THE TASK: Although the data below holds other lines too, output only those from the line with "<span m=''155300''>five</span> <span" up to and including the line with "the</span> <span m=''155990''>week.</span>", exactly as they appear.
(DATA FOR THIS EXERCISE)
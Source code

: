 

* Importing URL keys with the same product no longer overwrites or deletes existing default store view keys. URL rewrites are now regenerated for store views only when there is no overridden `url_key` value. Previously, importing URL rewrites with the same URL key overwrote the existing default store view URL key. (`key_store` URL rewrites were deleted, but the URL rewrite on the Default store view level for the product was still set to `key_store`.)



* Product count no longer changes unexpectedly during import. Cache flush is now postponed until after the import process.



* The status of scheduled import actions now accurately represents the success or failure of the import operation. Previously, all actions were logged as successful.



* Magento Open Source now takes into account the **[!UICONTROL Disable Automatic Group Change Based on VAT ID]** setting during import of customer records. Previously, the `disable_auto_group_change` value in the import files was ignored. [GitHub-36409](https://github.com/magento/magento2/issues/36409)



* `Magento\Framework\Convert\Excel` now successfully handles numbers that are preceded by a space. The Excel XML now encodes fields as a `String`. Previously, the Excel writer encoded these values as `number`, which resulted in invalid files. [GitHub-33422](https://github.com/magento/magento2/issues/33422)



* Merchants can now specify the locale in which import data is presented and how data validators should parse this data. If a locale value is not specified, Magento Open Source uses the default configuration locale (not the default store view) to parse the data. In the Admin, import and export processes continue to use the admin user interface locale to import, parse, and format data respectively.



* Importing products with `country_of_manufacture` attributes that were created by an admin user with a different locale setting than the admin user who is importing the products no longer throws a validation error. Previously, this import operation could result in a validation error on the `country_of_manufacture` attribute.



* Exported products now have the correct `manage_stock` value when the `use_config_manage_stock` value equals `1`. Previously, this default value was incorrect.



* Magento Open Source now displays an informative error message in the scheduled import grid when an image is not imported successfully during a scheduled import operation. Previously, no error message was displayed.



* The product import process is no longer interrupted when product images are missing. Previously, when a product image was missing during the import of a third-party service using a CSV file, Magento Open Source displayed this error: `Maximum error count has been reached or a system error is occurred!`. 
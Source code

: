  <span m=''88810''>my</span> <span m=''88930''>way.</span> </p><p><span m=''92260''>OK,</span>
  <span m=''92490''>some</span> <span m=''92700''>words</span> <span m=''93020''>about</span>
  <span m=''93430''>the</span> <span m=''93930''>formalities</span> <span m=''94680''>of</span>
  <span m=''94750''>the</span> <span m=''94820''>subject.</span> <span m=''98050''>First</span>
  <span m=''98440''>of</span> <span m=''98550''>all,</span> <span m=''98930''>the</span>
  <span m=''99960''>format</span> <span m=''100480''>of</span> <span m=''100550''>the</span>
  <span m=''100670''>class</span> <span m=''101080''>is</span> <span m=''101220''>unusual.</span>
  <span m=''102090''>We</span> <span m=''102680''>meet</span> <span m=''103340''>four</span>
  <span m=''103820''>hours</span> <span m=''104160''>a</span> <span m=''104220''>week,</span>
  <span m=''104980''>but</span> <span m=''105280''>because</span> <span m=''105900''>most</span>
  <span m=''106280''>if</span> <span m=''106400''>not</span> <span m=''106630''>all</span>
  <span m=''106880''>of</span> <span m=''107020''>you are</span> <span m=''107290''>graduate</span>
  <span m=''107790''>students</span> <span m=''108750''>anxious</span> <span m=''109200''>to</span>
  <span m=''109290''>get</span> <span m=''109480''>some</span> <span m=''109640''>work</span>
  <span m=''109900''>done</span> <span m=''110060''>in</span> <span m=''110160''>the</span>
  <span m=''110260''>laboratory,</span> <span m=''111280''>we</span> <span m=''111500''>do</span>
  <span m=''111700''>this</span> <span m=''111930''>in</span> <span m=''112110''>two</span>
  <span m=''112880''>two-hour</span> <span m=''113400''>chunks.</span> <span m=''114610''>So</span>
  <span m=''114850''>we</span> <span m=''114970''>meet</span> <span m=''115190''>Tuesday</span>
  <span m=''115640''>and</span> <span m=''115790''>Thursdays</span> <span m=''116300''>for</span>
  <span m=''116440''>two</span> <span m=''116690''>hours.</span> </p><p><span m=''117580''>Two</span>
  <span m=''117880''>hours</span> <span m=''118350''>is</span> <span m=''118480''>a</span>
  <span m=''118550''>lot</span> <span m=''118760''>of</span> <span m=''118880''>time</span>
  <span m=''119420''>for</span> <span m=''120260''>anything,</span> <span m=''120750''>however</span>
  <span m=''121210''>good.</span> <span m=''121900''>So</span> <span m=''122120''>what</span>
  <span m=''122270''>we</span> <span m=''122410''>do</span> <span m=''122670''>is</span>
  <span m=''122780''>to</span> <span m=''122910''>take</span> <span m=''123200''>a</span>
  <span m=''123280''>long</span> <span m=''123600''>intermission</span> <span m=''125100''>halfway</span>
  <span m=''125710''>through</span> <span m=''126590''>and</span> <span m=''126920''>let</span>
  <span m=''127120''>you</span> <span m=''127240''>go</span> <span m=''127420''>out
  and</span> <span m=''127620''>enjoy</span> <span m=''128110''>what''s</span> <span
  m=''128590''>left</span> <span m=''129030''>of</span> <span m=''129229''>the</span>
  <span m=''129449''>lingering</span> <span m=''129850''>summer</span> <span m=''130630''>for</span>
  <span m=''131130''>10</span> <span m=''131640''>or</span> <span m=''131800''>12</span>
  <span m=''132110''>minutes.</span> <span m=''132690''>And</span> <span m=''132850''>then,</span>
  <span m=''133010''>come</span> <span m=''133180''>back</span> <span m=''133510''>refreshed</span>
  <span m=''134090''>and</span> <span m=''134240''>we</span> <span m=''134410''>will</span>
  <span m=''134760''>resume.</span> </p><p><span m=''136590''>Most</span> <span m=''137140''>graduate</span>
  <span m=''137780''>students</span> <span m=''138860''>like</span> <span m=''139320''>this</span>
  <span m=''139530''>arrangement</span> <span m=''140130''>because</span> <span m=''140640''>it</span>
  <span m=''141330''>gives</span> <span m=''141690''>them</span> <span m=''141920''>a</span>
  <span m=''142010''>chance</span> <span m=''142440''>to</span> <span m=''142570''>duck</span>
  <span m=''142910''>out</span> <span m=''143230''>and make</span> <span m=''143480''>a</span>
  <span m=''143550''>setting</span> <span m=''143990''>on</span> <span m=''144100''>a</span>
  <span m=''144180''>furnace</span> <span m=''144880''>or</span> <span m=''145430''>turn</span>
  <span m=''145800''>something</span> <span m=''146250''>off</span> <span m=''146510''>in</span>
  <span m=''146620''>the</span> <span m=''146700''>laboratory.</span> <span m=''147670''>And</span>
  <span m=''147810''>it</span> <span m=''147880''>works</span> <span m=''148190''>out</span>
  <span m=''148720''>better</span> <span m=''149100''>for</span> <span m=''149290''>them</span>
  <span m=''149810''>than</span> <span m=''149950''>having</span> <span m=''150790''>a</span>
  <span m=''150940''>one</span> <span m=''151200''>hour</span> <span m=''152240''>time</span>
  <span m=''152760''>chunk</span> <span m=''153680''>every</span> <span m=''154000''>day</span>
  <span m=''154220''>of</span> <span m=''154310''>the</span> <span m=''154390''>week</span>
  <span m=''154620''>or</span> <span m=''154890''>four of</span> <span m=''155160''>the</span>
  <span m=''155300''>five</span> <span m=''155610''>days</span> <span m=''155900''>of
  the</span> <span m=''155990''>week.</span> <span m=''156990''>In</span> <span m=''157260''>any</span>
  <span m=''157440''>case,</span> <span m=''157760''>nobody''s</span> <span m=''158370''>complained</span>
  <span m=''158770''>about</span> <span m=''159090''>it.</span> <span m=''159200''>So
(End DATA FOR THIS EXERCISE)
FINISHED EXERCISE:
  <span m=''155300''>five</span> <span m=''155610''>days</span> <span m=''155900''>of
  the</span> <span m=''155990''>week.</span> <span m=''156990''>In</span> <span m=''157260''>any</span>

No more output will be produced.